Denis Bonzy

Grenoble agglo : vers une crise financière de première gravité ?

Le rapport de la Chambre Régionale des Comptes au sujet des finances de la Ville de Grenoble alerte sur le niveau de la dette. Ce niveau de la dette bat des records également au niveau de la Métro pour atteindre plus de 350 000 000 d'euros. Mais le niveau de la dette est aussi très élevé dans des structures satellites comme l'EPFL : l'établissement public foncier local qui dépend de la Métro. Les seules charges d'intérêts de la dette sont passées de 183 367 € sur l'année 2007 à 618 101 € sur l'année 2008. 

Le rapport de la Chambre Régionale des Comptes (avril 2011) sur cet établissement public est passé quasi-inaperçu de façon bien surprenante tant il dénonce des "erreurs" quasi-incompréhensibles à l'exemple de modalités de perception ou de non-perception de cotisations. A une époque, une Commune non membre de l'EPFL (Montbonnot) paye une contribution pendant que des Communes membres (Grenoble, Seyssins, Gières …) ne payent pas…
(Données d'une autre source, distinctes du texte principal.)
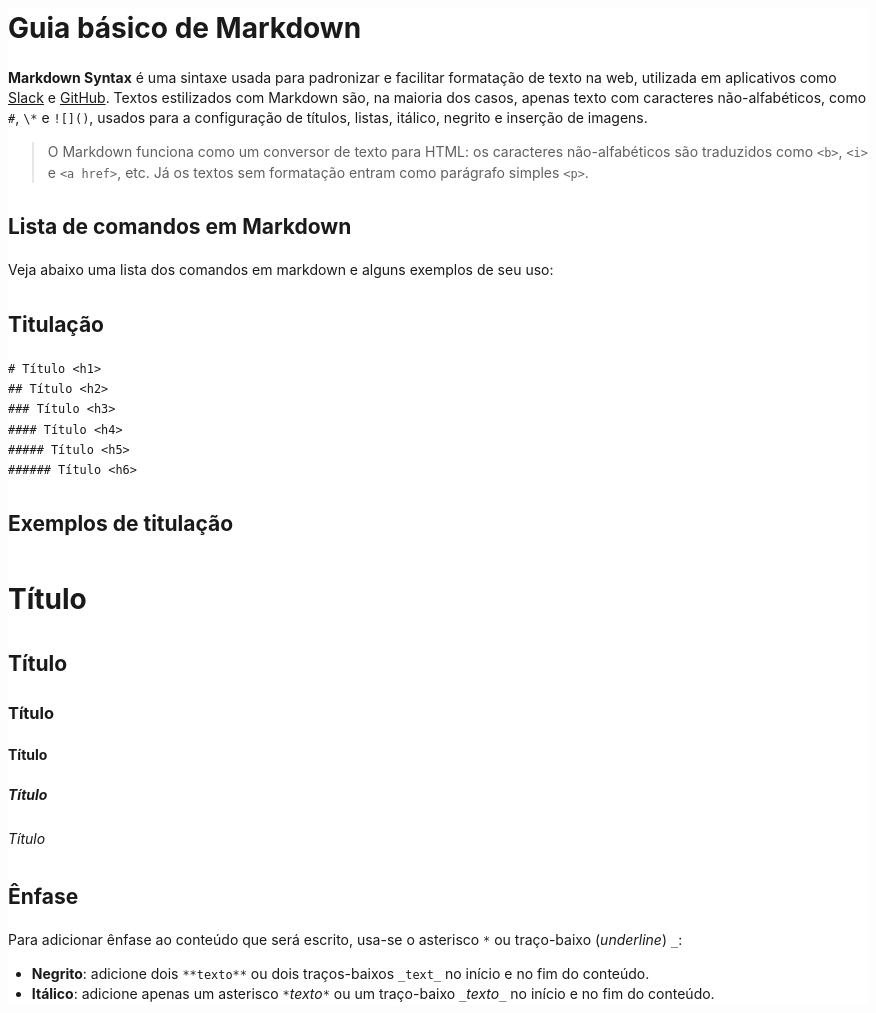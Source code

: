 <link rel="stylesheet" type="text/css" href="style.css"/>

# Guia básico de Markdown

**Markdown Syntax** é uma sintaxe usada para padronizar e facilitar formatação de texto na web, utilizada em aplicativos como [Slack](https://slack.com/) e [GitHub](https://github.com/). Textos estilizados com Markdown são, na maioria dos casos, apenas texto com caracteres não-alfabéticos, como `#`, `\*` e `![]()`, usados para a configuração de títulos, listas, itálico, negrito e inserção de imagens.

> O Markdown funciona como um conversor de texto para HTML: os caracteres não-alfabéticos são traduzidos como `<b>`, `<i>` e `<a href>`, etc. Já os textos sem formatação entram como parágrafo simples `<p>`.

## Lista de comandos em Markdown

Veja abaixo uma lista dos comandos em markdown e alguns exemplos de seu uso:

## Titulação

```
# Título <h1>
## Título <h2>
### Título <h3>
#### Título <h4>
##### Título <h5>
###### Título <h6>
```

## Exemplos de titulação

# Título

## Título

### Título

#### Título

##### Título

###### Título

## Ênfase

Para adicionar ênfase ao conteúdo que será escrito, usa-se o asterisco `*` ou traço-baixo (_underline_) `_`:

- **Negrito**: adicione dois `**texto**` ou dois traços-baixos `_text_` no início e no fim do conteúdo.
- **Itálico**: adicione apenas um asterisco `*`_texto_`*` ou um traço-baixo `_`_texto_`_` no início e no fim do conteúdo.
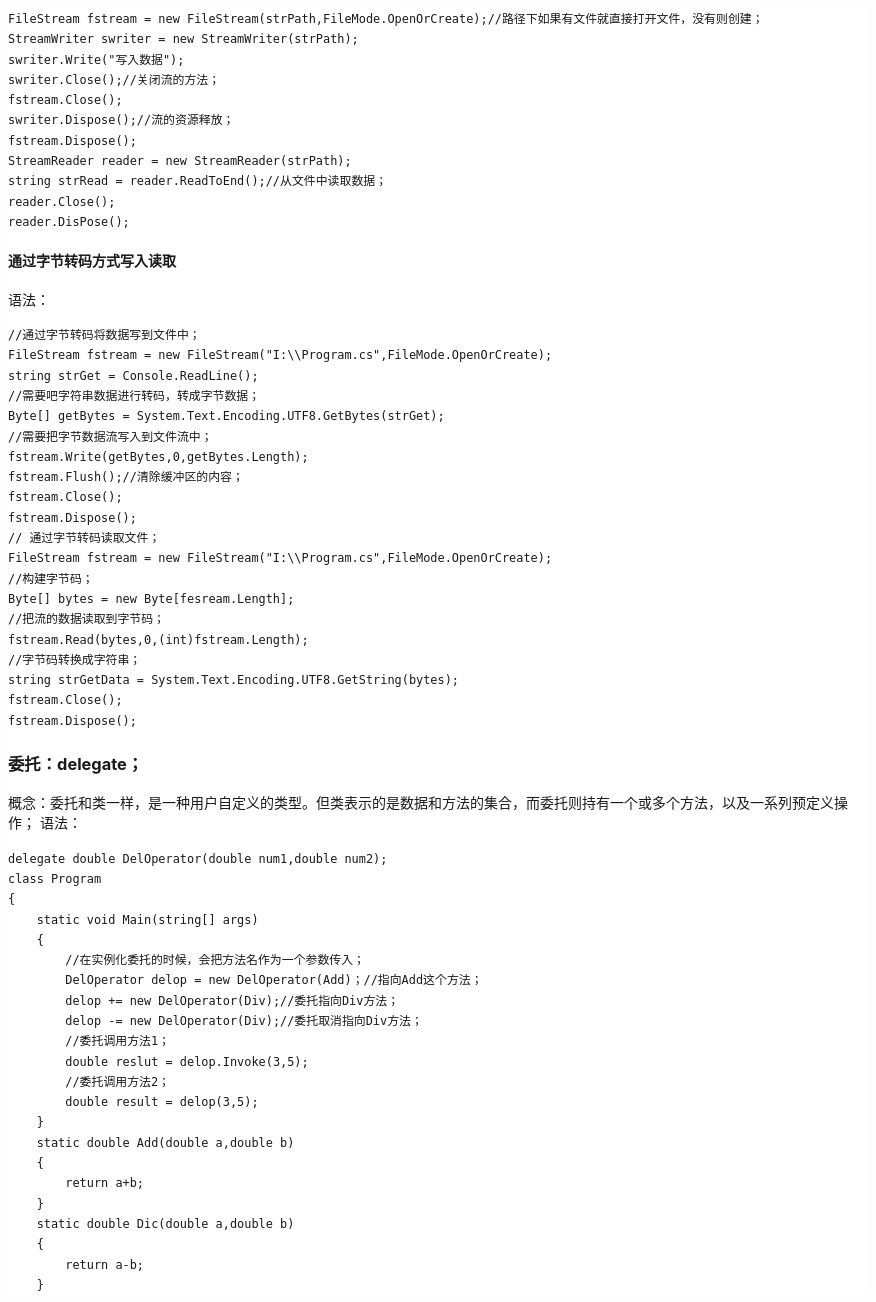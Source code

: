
 ```
FileStream fstream = new FileStream(strPath,FileMode.OpenOrCreate);//路径下如果有文件就直接打开文件，没有则创建；
StreamWriter swriter = new StreamWriter(strPath);
swriter.Write("写入数据");
swriter.Close();//关闭流的方法；
fstream.Close();
swriter.Dispose();//流的资源释放；
fstream.Dispose();
StreamReader reader = new StreamReader(strPath);
string strRead = reader.ReadToEnd();//从文件中读取数据；
reader.Close();
reader.DisPose();
```
#### 通过字节转码方式写入读取
 语法：
``` 
//通过字节转码将数据写到文件中；
FileStream fstream = new FileStream("I:\\Program.cs",FileMode.OpenOrCreate);
string strGet = Console.ReadLine();
//需要吧字符串数据进行转码，转成字节数据；
Byte[] getBytes = System.Text.Encoding.UTF8.GetBytes(strGet);
//需要把字节数据流写入到文件流中；
fstream.Write(getBytes,0,getBytes.Length);
fstream.Flush();//清除缓冲区的内容；
fstream.Close();
fstream.Dispose();
// 通过字节转码读取文件；
FileStream fstream = new FileStream("I:\\Program.cs",FileMode.OpenOrCreate);
//构建字节码；
Byte[] bytes = new Byte[fesream.Length];
//把流的数据读取到字节码；
fstream.Read(bytes,0,(int)fstream.Length);
//字节码转换成字符串；
string strGetData = System.Text.Encoding.UTF8.GetString(bytes);
fstream.Close();
fstream.Dispose();
```
### 委托：delegate；
概念：委托和类一样，是一种用户自定义的类型。但类表示的是数据和方法的集合，而委托则持有一个或多个方法，以及一系列预定义操作；
语法：
```
delegate double DelOperator(double num1,double num2);
class Program
{
    static void Main(string[] args)
    {
        //在实例化委托的时候，会把方法名作为一个参数传入；
        DelOperator delop = new DelOperator(Add)；//指向Add这个方法；
        delop += new DelOperator(Div);//委托指向Div方法；
        delop -= new DelOperator(Div);//委托取消指向Div方法；
        //委托调用方法1；
        double reslut = delop.Invoke(3,5);
        //委托调用方法2；
        double result = delop(3,5);
    }
    static double Add(double a,double b)
    {
        return a+b;
    }
    static double Dic(double a,double b)
    {
        return a-b;
    }
```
Le plus sérieux et inquiétant est ailleurs. Il concerne les conditions de portage d'opérations immobilières. L'examen des conditions de portage d' opérations immobilières peut laisser craindre un transfert à l'EPFL d'opérations délicates. St Theoffrey en est l'exemple caricatural. Mais la question de principe se pose pour d'autres opérations. Ce portage pose deux questions techniques majeures :

– les conditions de valorisations,

– les conditions de sorties.

Si la valorisation a été déconnectée du prix réel du marché et si les sorties (conditions de commercialisation) sont difficiles, l'EPFL deviendrait alors de facto une sorte de niche d'opérations "à problèmes". Le transfert à l'EPFL toiletterait des comptabilités communales mais le passage du mistigri à l'EPFL ne ferait que transférer et retarder l'éclosion de problèmes.

Or, plus un portage dure et plus les conditions de sorties sont différentes des conditions initiales de valorisation : ce sont là les deux marqueurs de transferts à difficultés.

Les indicateurs de crise financière grave sur les collectivités locales de l'agglomération grenobloise deviennent de plus en plus nombreux.

Il serait temps qu'un rapport sérieux sur la totalité du périmètre des interventions des collectivités locales soit réalisé et publié à l'écart de toute polémique politique, parce que bon nombre des indicateurs sectoriels à ce jour disponibles laissent désormais prévoir une crise de la dette de première ampleur.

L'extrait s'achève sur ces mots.